Supplied data -
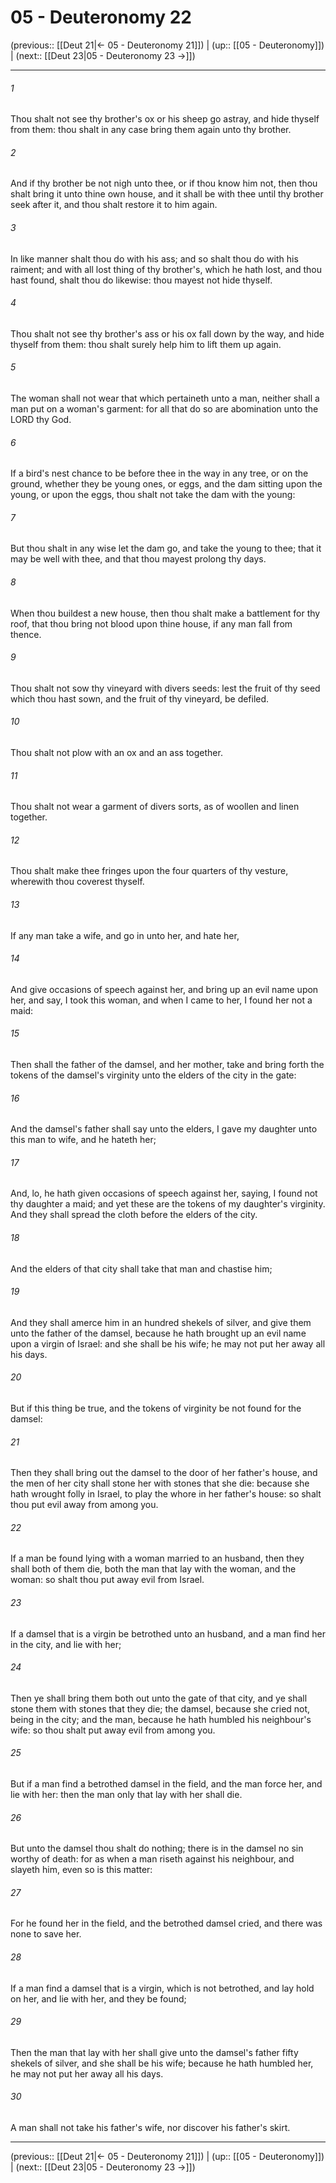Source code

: # 05 - Deuteronomy 22

(previous:: [[Deut 21|← 05 - Deuteronomy 21]]) | (up:: [[05 - Deuteronomy]]) | (next:: [[Deut 23|05 - Deuteronomy 23 →]])

***


###### 1 
Thou shalt not see thy brother's ox or his sheep go astray, and hide thyself from them: thou shalt in any case bring them again unto thy brother. 

###### 2 
And if thy brother be not nigh unto thee, or if thou know him not, then thou shalt bring it unto thine own house, and it shall be with thee until thy brother seek after it, and thou shalt restore it to him again. 

###### 3 
In like manner shalt thou do with his ass; and so shalt thou do with his raiment; and with all lost thing of thy brother's, which he hath lost, and thou hast found, shalt thou do likewise: thou mayest not hide thyself. 

###### 4 
Thou shalt not see thy brother's ass or his ox fall down by the way, and hide thyself from them: thou shalt surely help him to lift them up again. 

###### 5 
The woman shall not wear that which pertaineth unto a man, neither shall a man put on a woman's garment: for all that do so are abomination unto the LORD thy God. 

###### 6 
If a bird's nest chance to be before thee in the way in any tree, or on the ground, whether they be young ones, or eggs, and the dam sitting upon the young, or upon the eggs, thou shalt not take the dam with the young: 

###### 7 
But thou shalt in any wise let the dam go, and take the young to thee; that it may be well with thee, and that thou mayest prolong thy days. 

###### 8 
When thou buildest a new house, then thou shalt make a battlement for thy roof, that thou bring not blood upon thine house, if any man fall from thence. 

###### 9 
Thou shalt not sow thy vineyard with divers seeds: lest the fruit of thy seed which thou hast sown, and the fruit of thy vineyard, be defiled. 

###### 10 
Thou shalt not plow with an ox and an ass together. 

###### 11 
Thou shalt not wear a garment of divers sorts, as of woollen and linen together. 

###### 12 
Thou shalt make thee fringes upon the four quarters of thy vesture, wherewith thou coverest thyself. 

###### 13 
If any man take a wife, and go in unto her, and hate her, 

###### 14 
And give occasions of speech against her, and bring up an evil name upon her, and say, I took this woman, and when I came to her, I found her not a maid: 

###### 15 
Then shall the father of the damsel, and her mother, take and bring forth the tokens of the damsel's virginity unto the elders of the city in the gate: 

###### 16 
And the damsel's father shall say unto the elders, I gave my daughter unto this man to wife, and he hateth her; 

###### 17 
And, lo, he hath given occasions of speech against her, saying, I found not thy daughter a maid; and yet these are the tokens of my daughter's virginity. And they shall spread the cloth before the elders of the city. 

###### 18 
And the elders of that city shall take that man and chastise him; 

###### 19 
And they shall amerce him in an hundred shekels of silver, and give them unto the father of the damsel, because he hath brought up an evil name upon a virgin of Israel: and she shall be his wife; he may not put her away all his days. 

###### 20 
But if this thing be true, and the tokens of virginity be not found for the damsel: 

###### 21 
Then they shall bring out the damsel to the door of her father's house, and the men of her city shall stone her with stones that she die: because she hath wrought folly in Israel, to play the whore in her father's house: so shalt thou put evil away from among you. 

###### 22 
If a man be found lying with a woman married to an husband, then they shall both of them die, both the man that lay with the woman, and the woman: so shalt thou put away evil from Israel. 

###### 23 
If a damsel that is a virgin be betrothed unto an husband, and a man find her in the city, and lie with her; 

###### 24 
Then ye shall bring them both out unto the gate of that city, and ye shall stone them with stones that they die; the damsel, because she cried not, being in the city; and the man, because he hath humbled his neighbour's wife: so thou shalt put away evil from among you. 

###### 25 
But if a man find a betrothed damsel in the field, and the man force her, and lie with her: then the man only that lay with her shall die. 

###### 26 
But unto the damsel thou shalt do nothing; there is in the damsel no sin worthy of death: for as when a man riseth against his neighbour, and slayeth him, even so is this matter: 

###### 27 
For he found her in the field, and the betrothed damsel cried, and there was none to save her. 

###### 28 
If a man find a damsel that is a virgin, which is not betrothed, and lay hold on her, and lie with her, and they be found; 

###### 29 
Then the man that lay with her shall give unto the damsel's father fifty shekels of silver, and she shall be his wife; because he hath humbled her, he may not put her away all his days. 

###### 30 
A man shall not take his father's wife, nor discover his father's skirt.

***

(previous:: [[Deut 21|← 05 - Deuteronomy 21]]) | (up:: [[05 - Deuteronomy]]) | (next:: [[Deut 23|05 - Deuteronomy 23 →]])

Instructions for the task -
Please give the number of lines in the data above that contain the word "neighbour", with nothing else.

Written solution -
2